Without changing anything, set down every line shown below.
Segment Start: The data
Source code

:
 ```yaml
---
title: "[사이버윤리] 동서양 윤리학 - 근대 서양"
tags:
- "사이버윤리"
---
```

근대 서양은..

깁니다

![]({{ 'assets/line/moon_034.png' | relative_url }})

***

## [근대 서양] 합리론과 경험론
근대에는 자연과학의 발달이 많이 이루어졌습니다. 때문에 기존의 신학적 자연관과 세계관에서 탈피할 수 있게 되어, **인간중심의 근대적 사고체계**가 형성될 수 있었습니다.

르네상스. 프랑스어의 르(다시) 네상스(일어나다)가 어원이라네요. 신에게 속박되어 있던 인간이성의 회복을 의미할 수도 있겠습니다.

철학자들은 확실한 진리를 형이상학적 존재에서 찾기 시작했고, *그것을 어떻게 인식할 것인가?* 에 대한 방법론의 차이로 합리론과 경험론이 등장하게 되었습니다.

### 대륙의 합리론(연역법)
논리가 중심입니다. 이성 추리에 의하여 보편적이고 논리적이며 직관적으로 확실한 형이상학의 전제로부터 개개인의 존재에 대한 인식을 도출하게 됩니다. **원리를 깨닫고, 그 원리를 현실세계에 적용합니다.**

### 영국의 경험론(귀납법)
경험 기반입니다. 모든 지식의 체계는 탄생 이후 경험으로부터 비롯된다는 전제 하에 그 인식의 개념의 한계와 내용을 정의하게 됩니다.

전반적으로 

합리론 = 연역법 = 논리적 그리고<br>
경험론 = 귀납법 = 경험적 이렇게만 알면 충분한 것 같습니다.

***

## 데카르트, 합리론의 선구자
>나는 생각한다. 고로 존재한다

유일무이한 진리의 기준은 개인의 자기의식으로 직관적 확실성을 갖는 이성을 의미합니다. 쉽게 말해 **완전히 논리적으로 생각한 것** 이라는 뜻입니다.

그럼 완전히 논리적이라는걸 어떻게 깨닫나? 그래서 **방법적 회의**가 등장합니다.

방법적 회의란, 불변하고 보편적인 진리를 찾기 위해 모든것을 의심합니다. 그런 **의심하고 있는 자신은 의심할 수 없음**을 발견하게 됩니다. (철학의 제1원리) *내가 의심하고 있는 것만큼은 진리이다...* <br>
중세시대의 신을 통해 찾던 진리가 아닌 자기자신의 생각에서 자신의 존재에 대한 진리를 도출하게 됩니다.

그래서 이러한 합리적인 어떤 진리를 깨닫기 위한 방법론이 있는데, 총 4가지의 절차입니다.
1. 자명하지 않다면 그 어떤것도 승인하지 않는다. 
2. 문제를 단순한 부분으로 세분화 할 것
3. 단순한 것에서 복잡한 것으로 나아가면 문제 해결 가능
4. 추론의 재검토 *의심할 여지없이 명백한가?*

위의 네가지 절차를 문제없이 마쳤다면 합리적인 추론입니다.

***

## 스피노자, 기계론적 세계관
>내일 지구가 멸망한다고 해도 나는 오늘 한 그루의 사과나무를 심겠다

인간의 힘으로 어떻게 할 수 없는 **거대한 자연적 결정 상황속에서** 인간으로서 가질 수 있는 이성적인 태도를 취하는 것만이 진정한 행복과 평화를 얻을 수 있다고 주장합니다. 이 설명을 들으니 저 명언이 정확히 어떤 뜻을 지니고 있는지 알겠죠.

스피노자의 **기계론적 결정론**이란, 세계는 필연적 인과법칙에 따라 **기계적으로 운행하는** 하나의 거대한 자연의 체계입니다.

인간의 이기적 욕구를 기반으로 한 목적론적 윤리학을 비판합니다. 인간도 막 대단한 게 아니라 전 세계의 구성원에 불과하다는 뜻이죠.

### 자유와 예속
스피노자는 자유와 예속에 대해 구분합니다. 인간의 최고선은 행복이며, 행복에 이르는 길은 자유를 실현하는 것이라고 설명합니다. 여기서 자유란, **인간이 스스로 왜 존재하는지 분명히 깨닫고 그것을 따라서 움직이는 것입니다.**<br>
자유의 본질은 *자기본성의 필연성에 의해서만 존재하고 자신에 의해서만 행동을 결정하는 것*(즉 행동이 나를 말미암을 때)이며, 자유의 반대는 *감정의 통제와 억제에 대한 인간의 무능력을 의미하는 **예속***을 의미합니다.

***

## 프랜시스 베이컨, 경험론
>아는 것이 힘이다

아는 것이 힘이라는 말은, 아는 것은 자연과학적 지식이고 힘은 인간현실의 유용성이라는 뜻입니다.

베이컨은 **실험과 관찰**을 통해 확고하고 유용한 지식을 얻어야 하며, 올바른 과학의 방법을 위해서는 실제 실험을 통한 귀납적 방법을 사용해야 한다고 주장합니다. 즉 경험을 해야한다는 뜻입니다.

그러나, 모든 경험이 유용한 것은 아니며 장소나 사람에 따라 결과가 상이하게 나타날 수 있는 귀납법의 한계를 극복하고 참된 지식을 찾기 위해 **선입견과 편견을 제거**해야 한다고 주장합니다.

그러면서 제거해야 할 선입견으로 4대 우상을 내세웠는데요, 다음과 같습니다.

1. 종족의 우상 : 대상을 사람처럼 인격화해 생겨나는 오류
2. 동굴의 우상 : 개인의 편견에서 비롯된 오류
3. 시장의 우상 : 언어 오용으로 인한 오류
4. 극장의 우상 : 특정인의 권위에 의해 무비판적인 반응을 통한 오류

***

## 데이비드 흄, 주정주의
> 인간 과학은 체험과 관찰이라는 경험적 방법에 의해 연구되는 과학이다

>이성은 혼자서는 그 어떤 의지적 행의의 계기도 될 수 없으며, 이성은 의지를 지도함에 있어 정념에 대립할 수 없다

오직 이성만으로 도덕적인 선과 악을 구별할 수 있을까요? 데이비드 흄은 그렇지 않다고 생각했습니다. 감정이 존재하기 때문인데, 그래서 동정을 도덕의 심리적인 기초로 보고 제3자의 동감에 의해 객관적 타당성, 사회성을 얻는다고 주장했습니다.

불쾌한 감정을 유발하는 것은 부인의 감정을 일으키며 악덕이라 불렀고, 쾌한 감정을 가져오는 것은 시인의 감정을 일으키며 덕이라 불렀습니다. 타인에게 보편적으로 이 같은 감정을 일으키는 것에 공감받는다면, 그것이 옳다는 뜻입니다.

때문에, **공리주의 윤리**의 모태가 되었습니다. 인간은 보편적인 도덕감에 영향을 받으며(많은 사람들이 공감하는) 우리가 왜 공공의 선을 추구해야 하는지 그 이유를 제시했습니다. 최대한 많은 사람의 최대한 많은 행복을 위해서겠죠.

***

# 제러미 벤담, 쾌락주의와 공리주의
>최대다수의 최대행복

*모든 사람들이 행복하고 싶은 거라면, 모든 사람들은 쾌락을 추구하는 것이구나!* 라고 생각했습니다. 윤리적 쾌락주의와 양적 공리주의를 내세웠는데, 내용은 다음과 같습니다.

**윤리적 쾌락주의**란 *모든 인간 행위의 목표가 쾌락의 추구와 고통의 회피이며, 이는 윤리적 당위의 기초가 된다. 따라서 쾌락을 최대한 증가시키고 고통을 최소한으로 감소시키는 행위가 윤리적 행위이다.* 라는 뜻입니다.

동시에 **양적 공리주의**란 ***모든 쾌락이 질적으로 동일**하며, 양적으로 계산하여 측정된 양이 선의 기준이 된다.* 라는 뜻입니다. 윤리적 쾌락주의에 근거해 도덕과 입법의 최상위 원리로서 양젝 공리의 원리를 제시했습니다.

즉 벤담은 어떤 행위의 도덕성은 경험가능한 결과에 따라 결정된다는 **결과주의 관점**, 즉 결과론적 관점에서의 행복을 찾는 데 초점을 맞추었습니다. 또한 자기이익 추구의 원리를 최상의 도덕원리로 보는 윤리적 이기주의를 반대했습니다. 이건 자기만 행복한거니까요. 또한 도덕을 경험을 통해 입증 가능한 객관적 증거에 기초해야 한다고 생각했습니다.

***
Segment End: The data
> Result of this task:
Source code

:
 ```yaml
---
title: "[사이버윤리] 동서양 윤리학 - 근대 서양"
tags:
- "사이버윤리"
---
```

근대 서양은..

깁니다

![]({{ 'assets/line/moon_034.png' | relative_url }})

***

## [근대 서양] 합리론과 경험론
근대에는 자연과학의 발달이 많이 이루어졌습니다. 때문에 기존의 신학적 자연관과 세계관에서 탈피할 수 있게 되어, **인간중심의 근대적 사고체계**가 형성될 수 있었습니다.

르네상스. 프랑스어의 르(다시) 네상스(일어나다)가 어원이라네요. 신에게 속박되어 있던 인간이성의 회복을 의미할 수도 있겠습니다.

철학자들은 확실한 진리를 형이상학적 존재에서 찾기 시작했고, *그것을 어떻게 인식할 것인가?* 에 대한 방법론의 차이로 합리론과 경험론이 등장하게 되었습니다.

### 대륙의 합리론(연역법)
논리가 중심입니다. 이성 추리에 의하여 보편적이고 논리적이며 직관적으로 확실한 형이상학의 전제로부터 개개인의 존재에 대한 인식을 도출하게 됩니다. **원리를 깨닫고, 그 원리를 현실세계에 적용합니다.**

### 영국의 경험론(귀납법)
경험 기반입니다. 모든 지식의 체계는 탄생 이후 경험으로부터 비롯된다는 전제 하에 그 인식의 개념의 한계와 내용을 정의하게 됩니다.

전반적으로 

합리론 = 연역법 = 논리적 그리고<br>
경험론 = 귀납법 = 경험적 이렇게만 알면 충분한 것 같습니다.

***

## 데카르트, 합리론의 선구자
>나는 생각한다. 고로 존재한다

유일무이한 진리의 기준은 개인의 자기의식으로 직관적 확실성을 갖는 이성을 의미합니다. 쉽게 말해 **완전히 논리적으로 생각한 것** 이라는 뜻입니다.

그럼 완전히 논리적이라는걸 어떻게 깨닫나? 그래서 **방법적 회의**가 등장합니다.

방법적 회의란, 불변하고 보편적인 진리를 찾기 위해 모든것을 의심합니다. 그런 **의심하고 있는 자신은 의심할 수 없음**을 발견하게 됩니다. (철학의 제1원리) *내가 의심하고 있는 것만큼은 진리이다...* <br>
중세시대의 신을 통해 찾던 진리가 아닌 자기자신의 생각에서 자신의 존재에 대한 진리를 도출하게 됩니다.

그래서 이러한 합리적인 어떤 진리를 깨닫기 위한 방법론이 있는데, 총 4가지의 절차입니다.
1. 자명하지 않다면 그 어떤것도 승인하지 않는다. 
2. 문제를 단순한 부분으로 세분화 할 것
3. 단순한 것에서 복잡한 것으로 나아가면 문제 해결 가능
4. 추론의 재검토 *의심할 여지없이 명백한가?*

위의 네가지 절차를 문제없이 마쳤다면 합리적인 추론입니다.

***

## 스피노자, 기계론적 세계관
>내일 지구가 멸망한다고 해도 나는 오늘 한 그루의 사과나무를 심겠다

인간의 힘으로 어떻게 할 수 없는 **거대한 자연적 결정 상황속에서** 인간으로서 가질 수 있는 이성적인 태도를 취하는 것만이 진정한 행복과 평화를 얻을 수 있다고 주장합니다. 이 설명을 들으니 저 명언이 정확히 어떤 뜻을 지니고 있는지 알겠죠.

스피노자의 **기계론적 결정론**이란, 세계는 필연적 인과법칙에 따라 **기계적으로 운행하는** 하나의 거대한 자연의 체계입니다.

인간의 이기적 욕구를 기반으로 한 목적론적 윤리학을 비판합니다. 인간도 막 대단한 게 아니라 전 세계의 구성원에 불과하다는 뜻이죠.

### 자유와 예속
스피노자는 자유와 예속에 대해 구분합니다. 인간의 최고선은 행복이며, 행복에 이르는 길은 자유를 실현하는 것이라고 설명합니다. 여기서 자유란, **인간이 스스로 왜 존재하는지 분명히 깨닫고 그것을 따라서 움직이는 것입니다.**<br>
자유의 본질은 *자기본성의 필연성에 의해서만 존재하고 자신에 의해서만 행동을 결정하는 것*(즉 행동이 나를 말미암을 때)이며, 자유의 반대는 *감정의 통제와 억제에 대한 인간의 무능력을 의미하는 **예속***을 의미합니다.

***

## 프랜시스 베이컨, 경험론
>아는 것이 힘이다

아는 것이 힘이라는 말은, 아는 것은 자연과학적 지식이고 힘은 인간현실의 유용성이라는 뜻입니다.

베이컨은 **실험과 관찰**을 통해 확고하고 유용한 지식을 얻어야 하며, 올바른 과학의 방법을 위해서는 실제 실험을 통한 귀납적 방법을 사용해야 한다고 주장합니다. 즉 경험을 해야한다는 뜻입니다.

그러나, 모든 경험이 유용한 것은 아니며 장소나 사람에 따라 결과가 상이하게 나타날 수 있는 귀납법의 한계를 극복하고 참된 지식을 찾기 위해 **선입견과 편견을 제거**해야 한다고 주장합니다.

그러면서 제거해야 할 선입견으로 4대 우상을 내세웠는데요, 다음과 같습니다.

1. 종족의 우상 : 대상을 사람처럼 인격화해 생겨나는 오류
2. 동굴의 우상 : 개인의 편견에서 비롯된 오류
3. 시장의 우상 : 언어 오용으로 인한 오류
4. 극장의 우상 : 특정인의 권위에 의해 무비판적인 반응을 통한 오류

***

## 데이비드 흄, 주정주의
> 인간 과학은 체험과 관찰이라는 경험적 방법에 의해 연구되는 과학이다

>이성은 혼자서는 그 어떤 의지적 행의의 계기도 될 수 없으며, 이성은 의지를 지도함에 있어 정념에 대립할 수 없다

오직 이성만으로 도덕적인 선과 악을 구별할 수 있을까요? 데이비드 흄은 그렇지 않다고 생각했습니다. 감정이 존재하기 때문인데, 그래서 동정을 도덕의 심리적인 기초로 보고 제3자의 동감에 의해 객관적 타당성, 사회성을 얻는다고 주장했습니다.

불쾌한 감정을 유발하는 것은 부인의 감정을 일으키며 악덕이라 불렀고, 쾌한 감정을 가져오는 것은 시인의 감정을 일으키며 덕이라 불렀습니다. 타인에게 보편적으로 이 같은 감정을 일으키는 것에 공감받는다면, 그것이 옳다는 뜻입니다.

때문에, **공리주의 윤리**의 모태가 되었습니다. 인간은 보편적인 도덕감에 영향을 받으며(많은 사람들이 공감하는) 우리가 왜 공공의 선을 추구해야 하는지 그 이유를 제시했습니다. 최대한 많은 사람의 최대한 많은 행복을 위해서겠죠.

***

# 제러미 벤담, 쾌락주의와 공리주의
>최대다수의 최대행복

*모든 사람들이 행복하고 싶은 거라면, 모든 사람들은 쾌락을 추구하는 것이구나!* 라고 생각했습니다. 윤리적 쾌락주의와 양적 공리주의를 내세웠는데, 내용은 다음과 같습니다.

**윤리적 쾌락주의**란 *모든 인간 행위의 목표가 쾌락의 추구와 고통의 회피이며, 이는 윤리적 당위의 기초가 된다. 따라서 쾌락을 최대한 증가시키고 고통을 최소한으로 감소시키는 행위가 윤리적 행위이다.* 라는 뜻입니다.

동시에 **양적 공리주의**란 ***모든 쾌락이 질적으로 동일**하며, 양적으로 계산하여 측정된 양이 선의 기준이 된다.* 라는 뜻입니다. 윤리적 쾌락주의에 근거해 도덕과 입법의 최상위 원리로서 양젝 공리의 원리를 제시했습니다.

즉 벤담은 어떤 행위의 도덕성은 경험가능한 결과에 따라 결정된다는 **결과주의 관점**, 즉 결과론적 관점에서의 행복을 찾는 데 초점을 맞추었습니다. 또한 자기이익 추구의 원리를 최상의 도덕원리로 보는 윤리적 이기주의를 반대했습니다. 이건 자기만 행복한거니까요. 또한 도덕을 경험을 통해 입증 가능한 객관적 증거에 기초해야 한다고 생각했습니다.

***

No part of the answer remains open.